"Huang, aku berangkat duluan ya!"
Seruan samar yang terdengar, membuat Renjun yang sedang memasang kancing terakhir seragam sekolah beranjak dari posisisinya. Menyambar dasi di kasur, lantas langsung membuka pintu dan ia mendapati Lee Nakyung sedang mengambil sepatu dari rak.
"Jangan lupa bawa bekalmu, Lee Nakyung."
Nakyung menoleh, menghentikan kegiatannya; tanpa beranjak dari posisi ia pandangi Renjun. "Bekal?"
Lelaki itu mengangguk. "Kau selalu meninggalkan bekalmu. Karena berangkat duluan, aku jadi tak bisa mengingatkan. Belum lagi saat istirahat kau tiba-tiba saja sudah menghilang dari kelas, dan--"
"Aku tak perlu bekal.
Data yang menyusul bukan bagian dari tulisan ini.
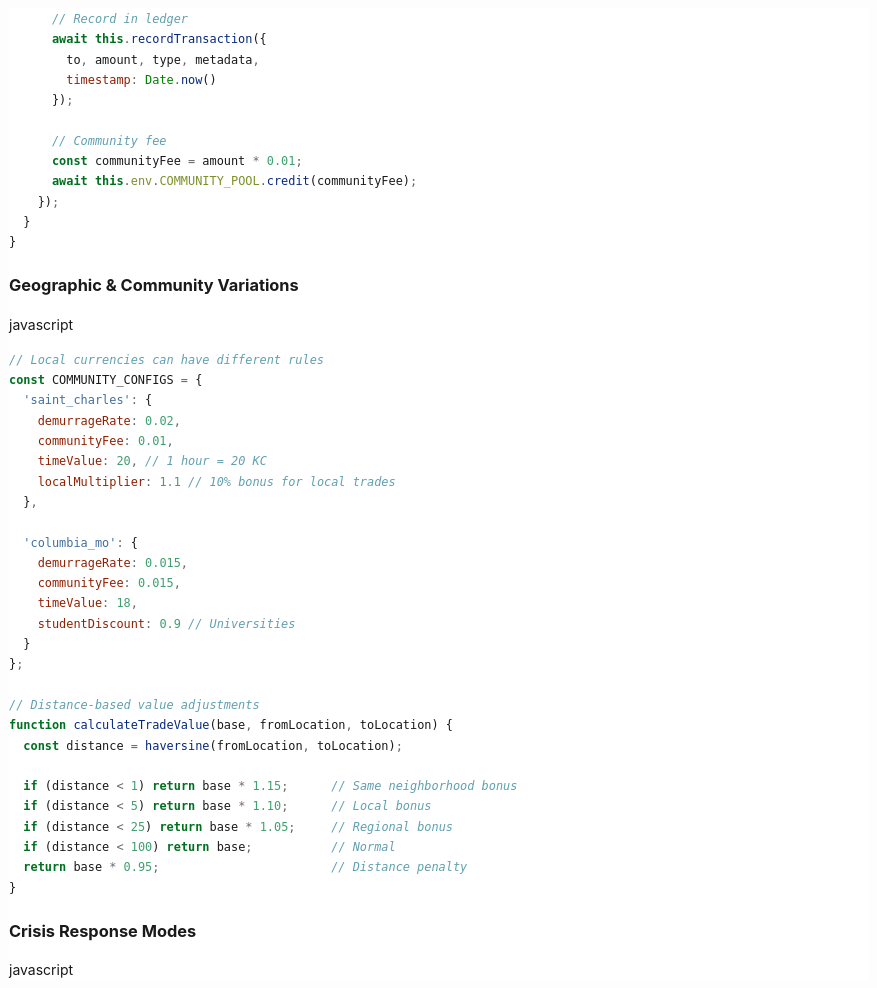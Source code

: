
 ```javascript
      // Record in ledger
      await this.recordTransaction({
        to, amount, type, metadata,
        timestamp: Date.now()
      });
      
      // Community fee
      const communityFee = amount * 0.01;
      await this.env.COMMUNITY_POOL.credit(communityFee);
    });
  }
}
```

### Geographic & Community Variations

javascript

```javascript
// Local currencies can have different rules
const COMMUNITY_CONFIGS = {
  'saint_charles': {
    demurrageRate: 0.02,
    communityFee: 0.01,
    timeValue: 20, // 1 hour = 20 KC
    localMultiplier: 1.1 // 10% bonus for local trades
  },
  
  'columbia_mo': {
    demurrageRate: 0.015,
    communityFee: 0.015,
    timeValue: 18,
    studentDiscount: 0.9 // Universities
  }
};

// Distance-based value adjustments
function calculateTradeValue(base, fromLocation, toLocation) {
  const distance = haversine(fromLocation, toLocation);
  
  if (distance < 1) return base * 1.15;      // Same neighborhood bonus
  if (distance < 5) return base * 1.10;      // Local bonus  
  if (distance < 25) return base * 1.05;     // Regional bonus
  if (distance < 100) return base;           // Normal
  return base * 0.95;                        // Distance penalty
}
```

### Crisis Response Modes

javascript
Sarapan pagi juga sudah cukup," putus Nakyung. Meraih satu sepatunya, kontak mata ia putus.
"Bagaimana dengan makan siangmu?"
Terdengar dengusan tawa gadis itu. "Hei Huang, kau mungkin tidak tahu. Tapi aku itu selalu makan siang di kafetaria bersama Hyunjin, dan membawa bekalmu sama saja dengan membuang kesempatanku untuk lebih dekat dengannya."
Tak menanggapi, Renjun berjalan. Mengambil satu kotak bekal berwarna merah muda dari meja makan. Saat meninggalkan rumah untuk pernikahan semu ini, neneknya sengaja membawakannya sekitar tiga kotak bekal dengan alasan bahwa Renjun mungkin saja harus berbagi dengan pasangannya nanti dan ternyata hal itu benar terjadi. Selain kotak bekal miliknya, ia tak melihat satupun kotak bekal lain yang berarti gadis itu tak membawanya sama sekali.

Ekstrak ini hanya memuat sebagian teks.